These Pumpkin white chocolate cake pops are going to make you do the happy dance. They are filled with a cinnamon white chocolate ganache. Wrapped around the ganache is a homemade pumpkin cake loaded with all the great fall flavors. Its drizzle with white candy melts for a pop of color and a little crunch.
In a microwave-safe bowl, add in the 11 ounces white chocolate chips and 1/4 cup plus 1 tablespoon heavy cream. Microwave for 30-second increments and stir after each increment until the ganache is thick and smooth. It may take stirring for 1 - 2 minutes to help melt the bits of chocolate chips.
Add in the 1/4 teaspoon ground cinnamon and 1 teaspoon vanilla extract. Stir until incorporated.
Cover with plastic wrap and let chill for 2 hours, no longer than that. This is the time to make your pumpkin cake.
Scoop the cinnamon white chocolate truffles with a 1 tablespoon cookie scoop.
Cut each scoop of ganache in half.
Roll the ganache into balls and place on a parchment lined pan.
Place into the fridge.
Cake
Preheat oven to 350 degrees F. Grease a 9x13-inch pan with nonstick cooking spray and dust with flour. Tap out the excess flour. I used the spray with the flour included.
In a large bowl, add in the 1 1/2 cup all-purpose flour, 2 teaspoons baking powder, 1/2 teaspoon baking soda, 1/2 teaspoon salt, 1 1/2 teaspoons pumpkin pie spice, 1 teaspoon ground cinnamon, 1/4 teaspoon ground clove, and 1/4 teaspoon ground ginger. Whisk to combine. Set aside.
In a large mixing bowl, add in the 1/2 cup salted butter, 3 tablespoons vegetable oil, 1 cup light brown sugar, and 1/2 cup granulated sugar. Beat with hand mixer for 1 minute or until combined.

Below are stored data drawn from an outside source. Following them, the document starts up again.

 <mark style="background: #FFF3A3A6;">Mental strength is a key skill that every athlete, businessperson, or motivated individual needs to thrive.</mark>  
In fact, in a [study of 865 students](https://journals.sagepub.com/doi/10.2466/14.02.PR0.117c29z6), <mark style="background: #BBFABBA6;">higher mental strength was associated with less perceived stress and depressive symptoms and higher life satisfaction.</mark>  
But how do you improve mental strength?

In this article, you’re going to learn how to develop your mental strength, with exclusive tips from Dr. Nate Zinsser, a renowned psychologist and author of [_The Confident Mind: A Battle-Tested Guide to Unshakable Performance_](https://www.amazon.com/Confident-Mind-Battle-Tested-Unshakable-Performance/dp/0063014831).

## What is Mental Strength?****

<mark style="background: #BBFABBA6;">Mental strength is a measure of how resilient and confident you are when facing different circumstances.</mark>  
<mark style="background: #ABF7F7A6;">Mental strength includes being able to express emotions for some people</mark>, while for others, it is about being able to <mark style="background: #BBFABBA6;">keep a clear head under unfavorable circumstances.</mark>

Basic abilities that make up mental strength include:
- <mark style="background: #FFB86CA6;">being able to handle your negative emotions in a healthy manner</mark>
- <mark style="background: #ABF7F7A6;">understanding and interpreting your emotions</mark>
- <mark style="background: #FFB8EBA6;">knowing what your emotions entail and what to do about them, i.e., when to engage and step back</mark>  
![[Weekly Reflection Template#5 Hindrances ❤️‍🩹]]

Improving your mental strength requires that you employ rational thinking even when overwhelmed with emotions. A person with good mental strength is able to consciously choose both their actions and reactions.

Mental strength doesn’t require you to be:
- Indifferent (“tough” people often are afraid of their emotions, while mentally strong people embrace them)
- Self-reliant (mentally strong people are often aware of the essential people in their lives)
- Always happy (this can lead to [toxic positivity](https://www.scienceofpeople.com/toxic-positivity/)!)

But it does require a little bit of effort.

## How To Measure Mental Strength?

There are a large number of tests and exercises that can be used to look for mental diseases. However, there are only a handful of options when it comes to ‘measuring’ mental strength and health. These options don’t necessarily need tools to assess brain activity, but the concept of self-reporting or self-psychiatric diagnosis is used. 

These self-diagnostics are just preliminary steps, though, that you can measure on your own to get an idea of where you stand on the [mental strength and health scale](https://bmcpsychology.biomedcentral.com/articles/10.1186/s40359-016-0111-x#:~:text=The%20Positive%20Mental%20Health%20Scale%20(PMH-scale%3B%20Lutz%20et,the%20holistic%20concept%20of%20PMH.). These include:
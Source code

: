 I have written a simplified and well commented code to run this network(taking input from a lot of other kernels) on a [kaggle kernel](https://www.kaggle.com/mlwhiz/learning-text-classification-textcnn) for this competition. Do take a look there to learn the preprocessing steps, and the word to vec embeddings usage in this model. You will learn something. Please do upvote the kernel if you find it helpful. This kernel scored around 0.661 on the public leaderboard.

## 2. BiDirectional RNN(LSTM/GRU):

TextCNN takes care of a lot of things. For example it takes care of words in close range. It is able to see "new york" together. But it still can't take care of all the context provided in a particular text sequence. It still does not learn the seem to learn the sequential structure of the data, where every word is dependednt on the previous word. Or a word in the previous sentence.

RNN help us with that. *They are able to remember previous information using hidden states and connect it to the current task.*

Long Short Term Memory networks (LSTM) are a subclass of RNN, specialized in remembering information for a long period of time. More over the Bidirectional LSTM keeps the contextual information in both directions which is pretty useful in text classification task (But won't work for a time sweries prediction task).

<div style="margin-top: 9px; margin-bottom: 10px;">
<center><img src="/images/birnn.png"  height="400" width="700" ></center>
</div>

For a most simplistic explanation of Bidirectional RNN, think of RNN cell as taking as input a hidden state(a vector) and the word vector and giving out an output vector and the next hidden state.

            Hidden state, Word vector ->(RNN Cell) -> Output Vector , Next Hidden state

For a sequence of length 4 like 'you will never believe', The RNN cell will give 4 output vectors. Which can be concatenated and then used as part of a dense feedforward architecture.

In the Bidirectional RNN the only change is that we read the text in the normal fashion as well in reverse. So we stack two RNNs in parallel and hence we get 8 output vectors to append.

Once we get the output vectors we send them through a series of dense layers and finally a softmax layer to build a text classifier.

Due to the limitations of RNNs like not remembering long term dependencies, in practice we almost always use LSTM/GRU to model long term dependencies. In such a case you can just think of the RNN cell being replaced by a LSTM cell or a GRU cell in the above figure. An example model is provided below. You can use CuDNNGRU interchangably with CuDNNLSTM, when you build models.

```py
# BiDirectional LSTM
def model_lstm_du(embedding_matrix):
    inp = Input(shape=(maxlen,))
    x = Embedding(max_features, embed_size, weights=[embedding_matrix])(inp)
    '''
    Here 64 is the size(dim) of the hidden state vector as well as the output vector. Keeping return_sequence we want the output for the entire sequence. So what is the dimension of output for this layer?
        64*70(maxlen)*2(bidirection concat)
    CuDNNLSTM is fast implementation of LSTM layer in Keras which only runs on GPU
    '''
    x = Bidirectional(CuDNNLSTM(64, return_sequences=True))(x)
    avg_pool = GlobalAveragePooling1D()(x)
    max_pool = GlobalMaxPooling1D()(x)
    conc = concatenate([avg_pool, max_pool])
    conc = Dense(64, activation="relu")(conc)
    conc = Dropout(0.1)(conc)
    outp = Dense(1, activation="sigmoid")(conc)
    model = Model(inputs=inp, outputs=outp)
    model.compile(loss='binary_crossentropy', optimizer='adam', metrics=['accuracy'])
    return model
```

Add in the 1 teaspoon vanilla and 3 large eggs, one at a time, and beat until each egg is incorporated. Scrape down the sides of the bowl.
Add in the 15 ounce can pumpkin puree and beat until incorporated.
Pour the dry ingredients into the wet and beat on low until most of the flour is incorporated. Turn the mixer on medium and beat just until all of the flour is combined.
Pour the dough into the prepared pan and place into the oven. Bake for 35 minutes or until a toothpick comes out clean when inserted into the center of the cake.
Let cool completely. I placed mine into the fridge to cool faster.
Assemble
Break the pumpkin cake into pieces into a large mixing bowl. Add in the 1/2 cup vanilla frosting and stir with a spatula until the cake pop mixture comes together. Everything should be moist and there should be no crumbs in the bowl.
Using a 1 1/2 tablespoon cookie scoop, scoop the cake pops onto a piece of parchment paper.
Flatten the cake pops out in your palm.
Add a cold white chocolate truffle to the center of the cake pop.
Wrap the cake pop around the truffle and pinch together any openings you see.
Roll the cake pops between your palms to make a smooth ball.
Place on the parchment paper lined pan where the truffles come from.
Garnish
In a microwave-safe bowl, add in the 1/2 cup white candy melts. Microwave in 30-second increments and stir until there are no lumps. The mixture will be quite thick.
Add in the 1 - 2 teaspoons refined coconut oil and stir until the oil is incorporated. Don't microwave again because the candy melts will thicken back up.
Add the candy melts into a sandwich bag and cut a small hole into the corner of the sandwich bag.
Drizzle the candy melts on top of each cake pop.
Store in an airtight container in the fridge.
Notes
Storage: Place in an airtight container and store in the refrigerator for up to 5 days.